Salomon Elias Levy (S.E.L.) Maduro was perhaps the prototype of a self made man, rising from unpretentious roots to become the founder of one of the island's largest shipping and trading firms. He was born in Curaçao in 1814; after his father died he grew up with his mother and siblings in a modest house in Scharloo, then a small district outside the city proper. In 1837 Salomon opened a small shop at 45 Herenstraat in Punda which sold a small assortment of basic goods: rum, wood, hay, dry goods, textiles, braces, cigars, straw hats, vermicelli, flour, tobacco, skins, gin, wire, salt, and oil.

At the time the island's trade sector was in a serious slump and many local merchants,

including Salomon, purchased their goods, even Dutch products, from the free port of Danish St. Thomas. S.E.L. Maduro's store began with five consignments from St. Thomas worth a total of NAFl. 5,182.95. Sales were done in cash and credit. He made several sales trips to regional ports, including Coro, Paraguaná and New Orleans, and soon began exporting cigars to St. Thomas. Soon he added two schooners to New York, then two more, to purchase more goods for his thriving small business.

In addition to being a successful merchant he was also district master of Pietermaai, where he lived, from 1839 to 1845. Salomon was a leader of the group that won the coveted contract to demolish the city walls encircling Punda in the 1860s, and received the land to build wharves and warehouses. He built an impressive family house in Scharloo, which was then becoming a fashionable city neighborhood. Later, he introduced the first horse drawn carriage to the island.
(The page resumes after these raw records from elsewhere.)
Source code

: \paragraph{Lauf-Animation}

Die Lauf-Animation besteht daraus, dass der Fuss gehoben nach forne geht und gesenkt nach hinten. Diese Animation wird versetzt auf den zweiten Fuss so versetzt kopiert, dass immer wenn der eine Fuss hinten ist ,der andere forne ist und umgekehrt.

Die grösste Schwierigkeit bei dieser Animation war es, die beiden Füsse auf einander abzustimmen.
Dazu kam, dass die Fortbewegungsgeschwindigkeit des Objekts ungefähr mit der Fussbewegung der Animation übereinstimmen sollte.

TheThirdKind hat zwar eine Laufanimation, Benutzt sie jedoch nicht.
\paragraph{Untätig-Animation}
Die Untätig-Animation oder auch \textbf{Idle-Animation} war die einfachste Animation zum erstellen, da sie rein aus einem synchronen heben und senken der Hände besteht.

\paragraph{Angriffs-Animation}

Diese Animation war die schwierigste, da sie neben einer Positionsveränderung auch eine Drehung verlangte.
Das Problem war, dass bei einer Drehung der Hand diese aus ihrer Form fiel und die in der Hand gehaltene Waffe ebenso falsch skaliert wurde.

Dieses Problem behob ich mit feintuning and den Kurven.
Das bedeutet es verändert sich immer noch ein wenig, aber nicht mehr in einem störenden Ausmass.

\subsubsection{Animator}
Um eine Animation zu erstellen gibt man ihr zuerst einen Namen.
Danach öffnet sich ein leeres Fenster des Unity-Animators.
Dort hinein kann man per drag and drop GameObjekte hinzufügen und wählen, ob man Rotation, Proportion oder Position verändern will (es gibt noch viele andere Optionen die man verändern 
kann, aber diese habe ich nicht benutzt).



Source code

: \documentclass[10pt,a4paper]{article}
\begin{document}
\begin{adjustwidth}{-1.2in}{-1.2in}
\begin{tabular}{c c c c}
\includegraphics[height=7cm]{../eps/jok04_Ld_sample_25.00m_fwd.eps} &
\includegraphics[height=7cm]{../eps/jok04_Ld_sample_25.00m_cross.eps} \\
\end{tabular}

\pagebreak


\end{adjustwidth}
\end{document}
S.E.L. Maduro & Sons officially opened in January 1874, with the participation of his two oldest sons. When Salomon died in 1883 his sons took over the business, greatly expanding it over the next years and successfully adapting the business to the new economic realities of the turn of the century. By the early twentieth century S.E.L. Maduro & Sons was the island's largest employer and had several offices abroad to supervise their highly lucrative import/export business, including Caracas, New York and Havana (which closed 1960). In 1929 the firm also entered the travel industry, becoming agents to PanAm World Airways and to KLM in 1934. Then they began importing beverages and building materials. Today, S.E.L. Maduro & Sons are agents to over 600 international shipping companies.